Walt Disney caught the attention of investors by reporting stronger-than-expected profits in its fourth quarter ending in September. The company announced plans to increase its dividend by 50% by the 2026 fiscal year and revealed it would double its stock buyback program to $7 billion.
Disney reported an adjusted earnings per share of $1.11 for the quarter. Although this represents a 3% decline compared to the previous year, it surpassed the average analyst estimate of $1.05. However, total revenue was recorded at $22.5 billion, falling short of the expected $22.75 billion. This caused Disney shares to decline by approximately 3% in pre-market trading.
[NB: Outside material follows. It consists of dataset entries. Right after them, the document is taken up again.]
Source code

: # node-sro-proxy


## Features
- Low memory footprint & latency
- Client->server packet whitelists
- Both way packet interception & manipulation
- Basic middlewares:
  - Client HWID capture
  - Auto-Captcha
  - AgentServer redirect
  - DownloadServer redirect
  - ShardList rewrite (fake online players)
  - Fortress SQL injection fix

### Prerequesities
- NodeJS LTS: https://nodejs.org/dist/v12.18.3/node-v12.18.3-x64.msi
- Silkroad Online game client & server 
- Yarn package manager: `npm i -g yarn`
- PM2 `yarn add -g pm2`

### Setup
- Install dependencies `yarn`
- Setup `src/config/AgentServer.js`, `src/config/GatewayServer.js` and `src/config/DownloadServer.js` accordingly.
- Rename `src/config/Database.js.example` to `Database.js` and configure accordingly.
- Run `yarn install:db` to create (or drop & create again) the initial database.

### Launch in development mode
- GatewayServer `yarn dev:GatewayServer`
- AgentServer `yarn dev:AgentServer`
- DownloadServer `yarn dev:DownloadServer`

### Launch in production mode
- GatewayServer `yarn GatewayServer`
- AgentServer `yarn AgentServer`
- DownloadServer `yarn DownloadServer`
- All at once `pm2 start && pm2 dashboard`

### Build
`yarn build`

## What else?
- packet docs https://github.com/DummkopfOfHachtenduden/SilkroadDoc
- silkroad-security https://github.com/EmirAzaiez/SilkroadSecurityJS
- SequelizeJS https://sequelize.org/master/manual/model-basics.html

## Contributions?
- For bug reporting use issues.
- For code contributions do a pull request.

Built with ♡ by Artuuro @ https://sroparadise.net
Disney's theme parks division performed strongly, particularly due to the expansion of cruise operations in the U.S. and growth at Disneyland Paris. This segment's operating income grew 13% year-on-year, reaching $1.88 billion. The company stated that a significant portion of the growth came from increased passenger days on cruise ships.
On the digital streaming side, Disney+ and Hulu gained 12.5 million new subscribers during the quarter, bringing the total subscriber count to 196 million. This segment's profits reached $352 million, reflecting a 39% increase. In contrast, traditional television continued to decline, with this segment's operating profit decreasing 21% to $391 million.
Disney also reiterated its expectation for double-digit adjusted earnings per share growth for the 2026 and 2027 fiscal years, maintaining its confidence in strong growth objectives. Investors need to pay attention to the company's innovative strategies and regular dividend increases.